- [RECORDS PROVIDED]:
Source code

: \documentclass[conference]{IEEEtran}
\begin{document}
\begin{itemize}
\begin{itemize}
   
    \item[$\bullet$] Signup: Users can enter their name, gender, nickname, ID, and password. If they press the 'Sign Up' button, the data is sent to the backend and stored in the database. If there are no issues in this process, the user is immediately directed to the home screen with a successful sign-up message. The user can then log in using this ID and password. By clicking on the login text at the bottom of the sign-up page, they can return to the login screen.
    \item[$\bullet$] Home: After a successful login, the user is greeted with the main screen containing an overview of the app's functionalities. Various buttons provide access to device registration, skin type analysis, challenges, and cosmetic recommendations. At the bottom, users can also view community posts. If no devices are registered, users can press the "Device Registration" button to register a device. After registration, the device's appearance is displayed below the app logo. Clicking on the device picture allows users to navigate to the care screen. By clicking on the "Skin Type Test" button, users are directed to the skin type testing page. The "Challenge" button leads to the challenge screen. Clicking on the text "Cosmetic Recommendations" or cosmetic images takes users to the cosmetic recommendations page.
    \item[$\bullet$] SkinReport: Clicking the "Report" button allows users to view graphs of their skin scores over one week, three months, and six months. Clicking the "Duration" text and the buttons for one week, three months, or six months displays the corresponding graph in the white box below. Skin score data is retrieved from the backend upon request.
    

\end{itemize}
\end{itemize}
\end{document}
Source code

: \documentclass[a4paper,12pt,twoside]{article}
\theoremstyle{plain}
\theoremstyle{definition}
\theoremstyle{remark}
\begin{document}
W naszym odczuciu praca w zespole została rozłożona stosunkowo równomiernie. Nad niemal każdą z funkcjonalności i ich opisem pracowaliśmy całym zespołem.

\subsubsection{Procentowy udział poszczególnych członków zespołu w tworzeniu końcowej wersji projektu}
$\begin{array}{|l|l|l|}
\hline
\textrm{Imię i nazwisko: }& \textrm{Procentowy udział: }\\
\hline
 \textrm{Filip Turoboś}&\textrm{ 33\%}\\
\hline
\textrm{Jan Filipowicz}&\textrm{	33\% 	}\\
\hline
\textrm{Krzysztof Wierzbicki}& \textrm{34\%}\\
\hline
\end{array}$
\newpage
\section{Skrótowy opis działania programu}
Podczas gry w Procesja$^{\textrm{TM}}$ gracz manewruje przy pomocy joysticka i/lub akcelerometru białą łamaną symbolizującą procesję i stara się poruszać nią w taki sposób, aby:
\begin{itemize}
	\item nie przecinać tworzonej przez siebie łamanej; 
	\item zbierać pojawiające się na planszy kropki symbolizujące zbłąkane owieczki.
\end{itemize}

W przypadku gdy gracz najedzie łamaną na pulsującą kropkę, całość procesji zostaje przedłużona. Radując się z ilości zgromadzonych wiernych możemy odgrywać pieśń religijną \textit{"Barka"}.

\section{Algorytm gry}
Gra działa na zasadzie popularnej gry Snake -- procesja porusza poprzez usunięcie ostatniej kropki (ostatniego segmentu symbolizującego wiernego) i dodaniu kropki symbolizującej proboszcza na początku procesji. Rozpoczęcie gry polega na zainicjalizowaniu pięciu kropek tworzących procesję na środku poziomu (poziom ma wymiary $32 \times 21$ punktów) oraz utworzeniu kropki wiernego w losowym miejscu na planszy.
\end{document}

- [WHAT THIS TASK INVOLVES]:
Write out the data again, exactly and in full.

- [YOUR SOLUTION]:
Source code

: \documentclass[conference]{IEEEtran}
\begin{document}
\begin{itemize}
\begin{itemize}
   
    \item[$\bullet$] Signup: Users can enter their name, gender, nickname, ID, and password. If they press the 'Sign Up' button, the data is sent to the backend and stored in the database. If there are no issues in this process, the user is immediately directed to the home screen with a successful sign-up message. The user can then log in using this ID and password. By clicking on the login text at the bottom of the sign-up page, they can return to the login screen.
    \item[$\bullet$] Home: After a successful login, the user is greeted with the main screen containing an overview of the app's functionalities. Various buttons provide access to device registration, skin type analysis, challenges, and cosmetic recommendations. At the bottom, users can also view community posts. If no devices are registered, users can press the "Device Registration" button to register a device. After registration, the device's appearance is displayed below the app logo. Clicking on the device picture allows users to navigate to the care screen. By clicking on the "Skin Type Test" button, users are directed to the skin type testing page. The "Challenge" button leads to the challenge screen. Clicking on the text "Cosmetic Recommendations" or cosmetic images takes users to the cosmetic recommendations page.
    \item[$\bullet$] SkinReport: Clicking the "Report" button allows users to view graphs of their skin scores over one week, three months, and six months. Clicking the "Duration" text and the buttons for one week, three months, or six months displays the corresponding graph in the white box below. Skin score data is retrieved from the backend upon request.
    

\end{itemize}
\end{itemize}
\end{document}
Source code

: \documentclass[a4paper,12pt,twoside]{article}
\theoremstyle{plain}
\theoremstyle{definition}
\theoremstyle{remark}
\begin{document}
W naszym odczuciu praca w zespole została rozłożona stosunkowo równomiernie. Nad niemal każdą z funkcjonalności i ich opisem pracowaliśmy całym zespołem.

\subsubsection{Procentowy udział poszczególnych członków zespołu w tworzeniu końcowej wersji projektu}
$\begin{array}{|l|l|l|}
\hline
\textrm{Imię i nazwisko: }& \textrm{Procentowy udział: }\\
\hline
 \textrm{Filip Turoboś}&\textrm{ 33\%}\\
\hline
\textrm{Jan Filipowicz}&\textrm{	33\% 	}\\
\hline
\textrm{Krzysztof Wierzbicki}& \textrm{34\%}\\
\hline
\end{array}$
\newpage
\section{Skrótowy opis działania programu}
Podczas gry w Procesja$^{\textrm{TM}}$ gracz manewruje przy pomocy joysticka i/lub akcelerometru białą łamaną symbolizującą procesję i stara się poruszać nią w taki sposób, aby:
\begin{itemize}
	\item nie przecinać tworzonej przez siebie łamanej; 
	\item zbierać pojawiające się na planszy kropki symbolizujące zbłąkane owieczki.
\end{itemize}

W przypadku gdy gracz najedzie łamaną na pulsującą kropkę, całość procesji zostaje przedłużona. Radując się z ilości zgromadzonych wiernych możemy odgrywać pieśń religijną \textit{"Barka"}.

\section{Algorytm gry}
Gra działa na zasadzie popularnej gry Snake -- procesja porusza poprzez usunięcie ostatniej kropki (ostatniego segmentu symbolizującego wiernego) i dodaniu kropki symbolizującej proboszcza na początku procesji. Rozpoczęcie gry polega na zainicjalizowaniu pięciu kropek tworzących procesję na środku poziomu (poziom ma wymiary $32 \times 21$ punktów) oraz utworzeniu kropki wiernego w losowym miejscu na planszy.
\end{document}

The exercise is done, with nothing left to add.